WHAT YOU SHOULD DO =
Collect the lines of the entries where "table" shows up.

DATA IN THIS EXERCISE =
------------------------------------------------

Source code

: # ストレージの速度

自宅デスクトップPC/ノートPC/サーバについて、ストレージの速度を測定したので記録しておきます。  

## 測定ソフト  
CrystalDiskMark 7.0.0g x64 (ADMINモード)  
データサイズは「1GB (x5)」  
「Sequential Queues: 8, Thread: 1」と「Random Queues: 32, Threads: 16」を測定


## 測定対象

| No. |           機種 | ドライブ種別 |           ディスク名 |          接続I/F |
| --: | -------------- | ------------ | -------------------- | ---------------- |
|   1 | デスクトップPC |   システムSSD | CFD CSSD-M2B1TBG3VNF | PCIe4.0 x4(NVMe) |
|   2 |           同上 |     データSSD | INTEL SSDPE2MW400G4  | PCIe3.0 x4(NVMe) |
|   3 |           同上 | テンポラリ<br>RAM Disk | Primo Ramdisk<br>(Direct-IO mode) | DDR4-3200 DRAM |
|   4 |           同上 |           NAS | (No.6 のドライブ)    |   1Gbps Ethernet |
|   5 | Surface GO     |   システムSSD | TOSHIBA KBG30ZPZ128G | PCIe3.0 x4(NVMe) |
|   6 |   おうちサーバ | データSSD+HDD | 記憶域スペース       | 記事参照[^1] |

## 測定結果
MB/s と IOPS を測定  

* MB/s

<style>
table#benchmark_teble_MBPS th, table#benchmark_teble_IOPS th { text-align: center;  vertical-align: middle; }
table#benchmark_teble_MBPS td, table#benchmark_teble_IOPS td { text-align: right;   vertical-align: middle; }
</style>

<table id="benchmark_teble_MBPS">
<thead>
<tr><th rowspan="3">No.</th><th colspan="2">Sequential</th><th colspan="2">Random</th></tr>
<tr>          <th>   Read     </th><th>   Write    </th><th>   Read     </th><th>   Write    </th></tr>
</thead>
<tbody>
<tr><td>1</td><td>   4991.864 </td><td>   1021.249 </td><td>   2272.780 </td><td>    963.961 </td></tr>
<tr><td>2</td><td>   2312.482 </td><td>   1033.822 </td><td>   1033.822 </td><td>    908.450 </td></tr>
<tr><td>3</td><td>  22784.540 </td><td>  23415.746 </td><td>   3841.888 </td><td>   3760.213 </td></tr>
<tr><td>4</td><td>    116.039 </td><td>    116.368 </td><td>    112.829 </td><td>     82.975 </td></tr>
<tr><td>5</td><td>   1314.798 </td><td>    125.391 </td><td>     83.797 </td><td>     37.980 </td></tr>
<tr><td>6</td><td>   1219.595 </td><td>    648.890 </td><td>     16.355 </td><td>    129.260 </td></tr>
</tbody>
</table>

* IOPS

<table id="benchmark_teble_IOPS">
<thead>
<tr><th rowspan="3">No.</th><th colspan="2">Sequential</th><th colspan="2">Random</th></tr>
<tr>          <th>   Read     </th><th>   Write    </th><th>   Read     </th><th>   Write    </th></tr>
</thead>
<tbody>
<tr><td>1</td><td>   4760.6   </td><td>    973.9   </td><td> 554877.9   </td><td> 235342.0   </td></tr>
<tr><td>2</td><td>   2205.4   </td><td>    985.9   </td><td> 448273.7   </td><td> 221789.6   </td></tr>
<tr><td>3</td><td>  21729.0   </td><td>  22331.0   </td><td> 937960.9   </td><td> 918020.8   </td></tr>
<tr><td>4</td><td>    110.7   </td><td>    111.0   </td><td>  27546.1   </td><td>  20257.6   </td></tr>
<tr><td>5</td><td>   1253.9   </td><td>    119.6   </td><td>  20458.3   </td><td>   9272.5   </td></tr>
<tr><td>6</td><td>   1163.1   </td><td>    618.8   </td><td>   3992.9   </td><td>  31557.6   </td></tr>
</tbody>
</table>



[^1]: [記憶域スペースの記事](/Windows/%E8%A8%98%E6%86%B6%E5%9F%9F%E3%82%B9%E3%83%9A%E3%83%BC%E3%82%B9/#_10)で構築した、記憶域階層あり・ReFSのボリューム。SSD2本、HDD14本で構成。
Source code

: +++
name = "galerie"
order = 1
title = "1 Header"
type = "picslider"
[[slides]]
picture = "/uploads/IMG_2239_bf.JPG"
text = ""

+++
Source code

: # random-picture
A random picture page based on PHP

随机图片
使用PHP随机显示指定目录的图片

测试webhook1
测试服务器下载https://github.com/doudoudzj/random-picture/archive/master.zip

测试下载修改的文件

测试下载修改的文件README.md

------------------------------------------------

REPLY =
table#benchmark_teble_MBPS th, table#benchmark_teble_IOPS th { text-align: center;  vertical-align: middle; }
table#benchmark_teble_MBPS td, table#benchmark_teble_IOPS td { text-align: right;   vertical-align: middle; }
<table id="benchmark_teble_MBPS">
</table>
<table id="benchmark_teble_IOPS">
</table>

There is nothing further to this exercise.